» **PROBLEM**: Whenever a line of the records below contains the word "solver", copy that line.

------ DATA PROVIDED ------

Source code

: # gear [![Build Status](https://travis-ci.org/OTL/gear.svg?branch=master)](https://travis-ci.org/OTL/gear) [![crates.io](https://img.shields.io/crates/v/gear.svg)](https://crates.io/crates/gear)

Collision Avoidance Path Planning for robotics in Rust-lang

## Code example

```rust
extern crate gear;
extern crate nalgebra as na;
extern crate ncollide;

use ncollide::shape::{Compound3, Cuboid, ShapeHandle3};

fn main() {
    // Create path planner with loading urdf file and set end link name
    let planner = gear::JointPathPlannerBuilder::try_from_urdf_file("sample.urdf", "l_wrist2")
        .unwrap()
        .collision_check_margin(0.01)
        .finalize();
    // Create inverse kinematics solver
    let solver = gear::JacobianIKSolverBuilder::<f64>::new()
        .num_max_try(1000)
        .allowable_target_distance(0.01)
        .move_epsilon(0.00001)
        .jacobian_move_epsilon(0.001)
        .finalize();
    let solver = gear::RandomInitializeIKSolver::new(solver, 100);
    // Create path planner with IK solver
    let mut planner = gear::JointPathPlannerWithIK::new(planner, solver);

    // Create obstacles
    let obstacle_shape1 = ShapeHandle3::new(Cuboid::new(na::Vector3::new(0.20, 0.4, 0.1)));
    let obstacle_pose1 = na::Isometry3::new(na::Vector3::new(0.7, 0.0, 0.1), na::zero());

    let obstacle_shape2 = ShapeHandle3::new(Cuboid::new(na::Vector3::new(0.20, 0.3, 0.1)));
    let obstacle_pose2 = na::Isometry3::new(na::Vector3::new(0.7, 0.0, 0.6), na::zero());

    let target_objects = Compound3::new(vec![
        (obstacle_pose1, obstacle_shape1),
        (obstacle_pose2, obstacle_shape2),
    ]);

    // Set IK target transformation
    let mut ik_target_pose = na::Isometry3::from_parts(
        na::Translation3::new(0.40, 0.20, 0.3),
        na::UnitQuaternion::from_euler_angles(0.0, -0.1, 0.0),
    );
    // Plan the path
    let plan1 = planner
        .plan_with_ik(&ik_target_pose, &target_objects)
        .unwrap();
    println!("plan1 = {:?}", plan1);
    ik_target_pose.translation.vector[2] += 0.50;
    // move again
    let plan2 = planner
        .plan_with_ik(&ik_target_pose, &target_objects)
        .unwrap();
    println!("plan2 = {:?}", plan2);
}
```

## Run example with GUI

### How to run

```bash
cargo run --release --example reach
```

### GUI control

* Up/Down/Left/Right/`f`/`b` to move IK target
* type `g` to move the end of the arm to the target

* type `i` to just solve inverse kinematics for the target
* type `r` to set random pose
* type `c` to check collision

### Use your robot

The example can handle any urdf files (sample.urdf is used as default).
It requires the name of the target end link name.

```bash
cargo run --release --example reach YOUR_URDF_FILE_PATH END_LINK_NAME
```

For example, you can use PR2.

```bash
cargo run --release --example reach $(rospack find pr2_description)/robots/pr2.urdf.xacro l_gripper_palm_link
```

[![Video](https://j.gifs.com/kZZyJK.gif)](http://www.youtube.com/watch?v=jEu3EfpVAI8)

------

» **ANSWER SPACE**:
    // Create inverse kinematics solver
    let solver = gear::JacobianIKSolverBuilder::<f64>::new()
    let solver = gear::RandomInitializeIKSolver::new(solver, 100);
    // Create path planner with IK solver
    let mut planner = gear::JointPathPlannerWithIK::new(planner, solver);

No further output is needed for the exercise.